Like most of the all-time greats, LeBron James has an incredible work ethic unrivalled by most of his peers.
But LeBron also has a secret weapon that separates him from many of the other greats: his amazing memory.
James may have an “eidetic memory” — the closest thing to the mythical photographic memory — according to ESPN’s Brian Windhorst. He can remember specific plays from old games in exacting detail. One teammate told Windhorst that you can’t use the same football team twice when you play LeBron in the “Madden” video game because he remembers which plays you ran.
He is already putting that work ethic and memory to use in his return to the Cleveland Cavaliers.
Ken Berger has written a story for CBSSports.com about new Cavs coach David Blatt and the building of his relationship with James. The piece includes one telling nugget from the team’s first week of full practices.

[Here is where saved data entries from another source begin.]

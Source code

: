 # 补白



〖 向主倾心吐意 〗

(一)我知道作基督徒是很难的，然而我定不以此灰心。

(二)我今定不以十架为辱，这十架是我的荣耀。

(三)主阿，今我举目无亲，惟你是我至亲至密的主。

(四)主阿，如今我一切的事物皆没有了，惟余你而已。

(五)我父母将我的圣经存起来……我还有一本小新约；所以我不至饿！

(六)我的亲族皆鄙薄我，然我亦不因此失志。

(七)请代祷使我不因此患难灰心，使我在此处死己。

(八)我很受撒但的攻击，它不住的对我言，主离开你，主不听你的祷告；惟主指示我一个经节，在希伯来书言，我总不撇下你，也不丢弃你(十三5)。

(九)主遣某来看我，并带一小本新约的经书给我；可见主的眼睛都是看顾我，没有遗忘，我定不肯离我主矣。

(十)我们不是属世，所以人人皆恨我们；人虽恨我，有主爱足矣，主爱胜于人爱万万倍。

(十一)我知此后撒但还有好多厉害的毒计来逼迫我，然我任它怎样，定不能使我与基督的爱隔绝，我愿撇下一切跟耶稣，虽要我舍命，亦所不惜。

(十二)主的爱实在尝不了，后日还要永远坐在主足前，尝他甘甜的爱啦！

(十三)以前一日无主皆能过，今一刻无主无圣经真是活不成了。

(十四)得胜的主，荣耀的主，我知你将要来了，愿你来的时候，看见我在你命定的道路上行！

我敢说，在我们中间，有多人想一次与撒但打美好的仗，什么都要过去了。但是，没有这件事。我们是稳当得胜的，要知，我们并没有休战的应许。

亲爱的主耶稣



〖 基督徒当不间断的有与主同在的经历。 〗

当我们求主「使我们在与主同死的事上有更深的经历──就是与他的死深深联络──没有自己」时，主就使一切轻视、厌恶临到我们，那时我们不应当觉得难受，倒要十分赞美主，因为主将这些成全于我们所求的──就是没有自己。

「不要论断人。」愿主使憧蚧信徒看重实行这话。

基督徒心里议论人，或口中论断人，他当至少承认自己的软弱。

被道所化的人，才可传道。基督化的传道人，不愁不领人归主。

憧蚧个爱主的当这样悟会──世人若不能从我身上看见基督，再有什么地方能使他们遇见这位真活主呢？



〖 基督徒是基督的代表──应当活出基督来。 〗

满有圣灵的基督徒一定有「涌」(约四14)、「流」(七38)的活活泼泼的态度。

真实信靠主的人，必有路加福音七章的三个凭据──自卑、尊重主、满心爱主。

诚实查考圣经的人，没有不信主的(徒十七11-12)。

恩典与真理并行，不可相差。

At the end of the second day of practices, during which the team was practicing twice a day, Blatt “blew his whistle and told the players to clear the court and get off their feet.” He then held a meeting with this coaches for about 30 minutes.
When Blatt emerged from the offices, he found James still on the court coaching four teammates on the details of Blatt’s offence from the point of view of each position.
There was James on the practice floor with four teammates, marching them through the intricacies of Blatt’s offensive system from the perspective of each position, one through five. James had already mastered them all.
Many players struggle to master their own positions. Before the end of the first week of practice, LeBron has already mastered all five positions in an offence he has never played in before.
We can argue about the greatest players of all time. But when it is all said and done, we will have a hard time coming up with a player who was better at the mental side of the game.